In this talk, we will first provide an introduction to sparse regularization of inverse problems, followed by an introduction to the area of applied harmonic analysis, in particular, discussing the anisotropic representation system of shearlets and presenting the main theoretical results. We will then analyze the effectiveness of using shearlets for sparse regularization of exemplary inverse problems both theoretically and numerically.
Ocean exploration with machine learning: An Antidote to Chaos?

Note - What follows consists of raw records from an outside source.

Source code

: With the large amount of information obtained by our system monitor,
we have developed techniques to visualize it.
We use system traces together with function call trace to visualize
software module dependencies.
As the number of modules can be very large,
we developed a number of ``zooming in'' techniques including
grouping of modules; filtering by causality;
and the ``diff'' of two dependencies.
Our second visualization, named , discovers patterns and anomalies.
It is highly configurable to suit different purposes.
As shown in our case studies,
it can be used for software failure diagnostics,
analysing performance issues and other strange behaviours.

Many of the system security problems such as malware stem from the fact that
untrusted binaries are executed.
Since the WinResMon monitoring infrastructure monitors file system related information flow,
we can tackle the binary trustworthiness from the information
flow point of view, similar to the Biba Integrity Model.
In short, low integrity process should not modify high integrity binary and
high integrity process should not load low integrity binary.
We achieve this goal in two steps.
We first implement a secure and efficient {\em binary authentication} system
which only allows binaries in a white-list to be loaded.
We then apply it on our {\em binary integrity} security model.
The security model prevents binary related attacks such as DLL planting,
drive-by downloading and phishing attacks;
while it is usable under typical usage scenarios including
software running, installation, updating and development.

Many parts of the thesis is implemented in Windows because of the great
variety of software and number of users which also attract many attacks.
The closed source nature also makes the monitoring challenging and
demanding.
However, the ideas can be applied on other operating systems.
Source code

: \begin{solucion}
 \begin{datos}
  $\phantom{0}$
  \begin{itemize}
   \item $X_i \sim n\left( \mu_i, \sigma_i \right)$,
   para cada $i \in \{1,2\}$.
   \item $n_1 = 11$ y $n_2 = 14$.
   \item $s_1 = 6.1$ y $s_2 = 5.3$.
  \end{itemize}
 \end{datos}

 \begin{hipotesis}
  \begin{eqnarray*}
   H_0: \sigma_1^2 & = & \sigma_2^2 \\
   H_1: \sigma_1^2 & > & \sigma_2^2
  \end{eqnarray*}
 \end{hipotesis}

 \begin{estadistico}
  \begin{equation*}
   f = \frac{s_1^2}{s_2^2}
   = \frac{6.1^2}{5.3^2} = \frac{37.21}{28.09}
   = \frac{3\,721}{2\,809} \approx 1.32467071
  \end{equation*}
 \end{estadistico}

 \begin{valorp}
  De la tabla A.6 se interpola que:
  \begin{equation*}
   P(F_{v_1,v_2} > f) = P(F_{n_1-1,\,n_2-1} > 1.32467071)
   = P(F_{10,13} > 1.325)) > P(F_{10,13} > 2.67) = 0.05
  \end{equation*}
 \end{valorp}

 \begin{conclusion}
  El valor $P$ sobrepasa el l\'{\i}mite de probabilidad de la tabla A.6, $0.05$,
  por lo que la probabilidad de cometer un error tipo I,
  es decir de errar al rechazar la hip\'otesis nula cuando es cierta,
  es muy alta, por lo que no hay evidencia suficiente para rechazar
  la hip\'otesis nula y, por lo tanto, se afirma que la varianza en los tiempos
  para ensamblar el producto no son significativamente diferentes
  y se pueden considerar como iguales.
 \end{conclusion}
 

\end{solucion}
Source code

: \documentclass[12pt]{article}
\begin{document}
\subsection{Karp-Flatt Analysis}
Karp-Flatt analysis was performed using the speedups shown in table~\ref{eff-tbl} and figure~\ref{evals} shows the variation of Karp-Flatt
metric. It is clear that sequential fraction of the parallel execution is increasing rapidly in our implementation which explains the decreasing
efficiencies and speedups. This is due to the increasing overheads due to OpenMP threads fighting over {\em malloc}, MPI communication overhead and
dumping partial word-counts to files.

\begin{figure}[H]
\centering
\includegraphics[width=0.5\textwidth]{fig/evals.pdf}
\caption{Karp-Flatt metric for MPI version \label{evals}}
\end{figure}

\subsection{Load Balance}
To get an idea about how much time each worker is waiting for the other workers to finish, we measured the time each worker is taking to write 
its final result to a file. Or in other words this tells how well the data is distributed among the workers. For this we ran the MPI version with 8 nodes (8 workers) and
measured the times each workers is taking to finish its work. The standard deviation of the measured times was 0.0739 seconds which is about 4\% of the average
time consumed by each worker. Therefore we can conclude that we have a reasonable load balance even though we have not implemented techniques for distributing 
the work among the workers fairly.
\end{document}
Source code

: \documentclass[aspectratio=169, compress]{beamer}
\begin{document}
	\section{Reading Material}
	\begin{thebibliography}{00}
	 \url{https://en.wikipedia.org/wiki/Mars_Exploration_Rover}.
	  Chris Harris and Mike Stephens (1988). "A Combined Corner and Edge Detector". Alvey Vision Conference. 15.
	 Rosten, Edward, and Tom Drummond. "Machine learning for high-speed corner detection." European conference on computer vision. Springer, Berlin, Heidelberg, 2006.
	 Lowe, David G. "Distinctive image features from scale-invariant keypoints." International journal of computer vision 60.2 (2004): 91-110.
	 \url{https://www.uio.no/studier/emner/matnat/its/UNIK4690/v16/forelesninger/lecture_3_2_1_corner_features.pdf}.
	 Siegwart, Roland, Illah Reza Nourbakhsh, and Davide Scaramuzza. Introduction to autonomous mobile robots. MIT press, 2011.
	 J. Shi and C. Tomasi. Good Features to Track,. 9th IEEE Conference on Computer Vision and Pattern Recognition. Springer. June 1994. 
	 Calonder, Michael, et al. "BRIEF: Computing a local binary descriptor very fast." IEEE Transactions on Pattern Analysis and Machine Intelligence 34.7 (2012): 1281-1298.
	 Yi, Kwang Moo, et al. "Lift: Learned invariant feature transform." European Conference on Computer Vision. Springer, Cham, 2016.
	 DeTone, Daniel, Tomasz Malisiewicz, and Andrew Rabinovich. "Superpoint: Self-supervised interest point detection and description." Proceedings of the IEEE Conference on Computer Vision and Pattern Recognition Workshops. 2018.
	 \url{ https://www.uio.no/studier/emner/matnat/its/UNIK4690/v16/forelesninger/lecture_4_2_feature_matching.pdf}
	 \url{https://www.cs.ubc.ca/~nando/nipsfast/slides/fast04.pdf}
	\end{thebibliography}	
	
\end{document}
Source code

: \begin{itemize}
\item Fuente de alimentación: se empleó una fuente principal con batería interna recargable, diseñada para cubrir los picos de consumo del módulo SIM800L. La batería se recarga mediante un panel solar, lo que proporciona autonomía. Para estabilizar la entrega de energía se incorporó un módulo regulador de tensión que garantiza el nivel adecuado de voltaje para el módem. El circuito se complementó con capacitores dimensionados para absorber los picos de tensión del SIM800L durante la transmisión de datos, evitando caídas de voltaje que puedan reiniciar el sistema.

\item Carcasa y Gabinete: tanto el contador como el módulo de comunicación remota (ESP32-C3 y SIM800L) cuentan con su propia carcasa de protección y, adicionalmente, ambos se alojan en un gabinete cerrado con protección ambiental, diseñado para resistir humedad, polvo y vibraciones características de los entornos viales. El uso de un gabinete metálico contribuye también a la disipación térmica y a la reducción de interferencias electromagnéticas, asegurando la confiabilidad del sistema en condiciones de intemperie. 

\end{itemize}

Speaker: Maike Sonnewald26th February 2019
Machine learning has the potential to revolutionize oceanography, if applied with care. Three case studies highlight the potential for greatly accelerating the efficiency of ocean exploration using supervised (neural networks) and unsupervised (clustering) machine learning. Firstly, two decades of data from the realistic ECCO state estimate 3D physical fields are used to objectively determine global physical regimes using k-means clustering. The identified regions corresponds closely to those predicted by canonical theory from physical oceanography and the method can be scaled to analyze vast amounts of data from e.g. the Climate Model Intercomparison Project. Secondly, the highdimentional dataset from the biogoechemical DARWIN model reveals the existence of ecological niches using t-SNE and DBSCAN clustering. Constraining ocean biomes, niches and larger regions can be examined to understand how sensitive they are to climate forcing which is crucial to protecting our ocean.
Speaker: Henrik Boström14th February 2019
Conformal prediction is a relatively new framework in which the predictive models output sets of predictions with a bound on the error rate, i.e., in a classification context, the probability of excluding the correct class label is lower than a predefined significance level. An investigation of the use of decision trees within the conformal prediction framework is presented, with the overall purpose to determine the effect of different algorithmic choices, including split criterion, pruning scheme and way to calculate the probability estimates. Since the error rate is bounded by the framework, the most important property of conformal predictors is efficiency, which concerns minimizing the number of elements in the output prediction sets. Results from one of the largest empirical investigations to date within the conformal prediction framework are presented, showing that in order to optimize efficiency, the decision trees should be induced using no pruning and with smoothed probability estimates. The choice of split criterion to use for the actual induction of the trees did not turn out to have any major impact on the efficiency. Finally, the experimentation also showed that when using decision trees, standard inductive conformal prediction was as efficient as the recently suggested method cross-conformal prediction. This is an encouraging results since cross-conformal prediction uses several decision trees, thus sacrificing the interpretability of a single decision tree.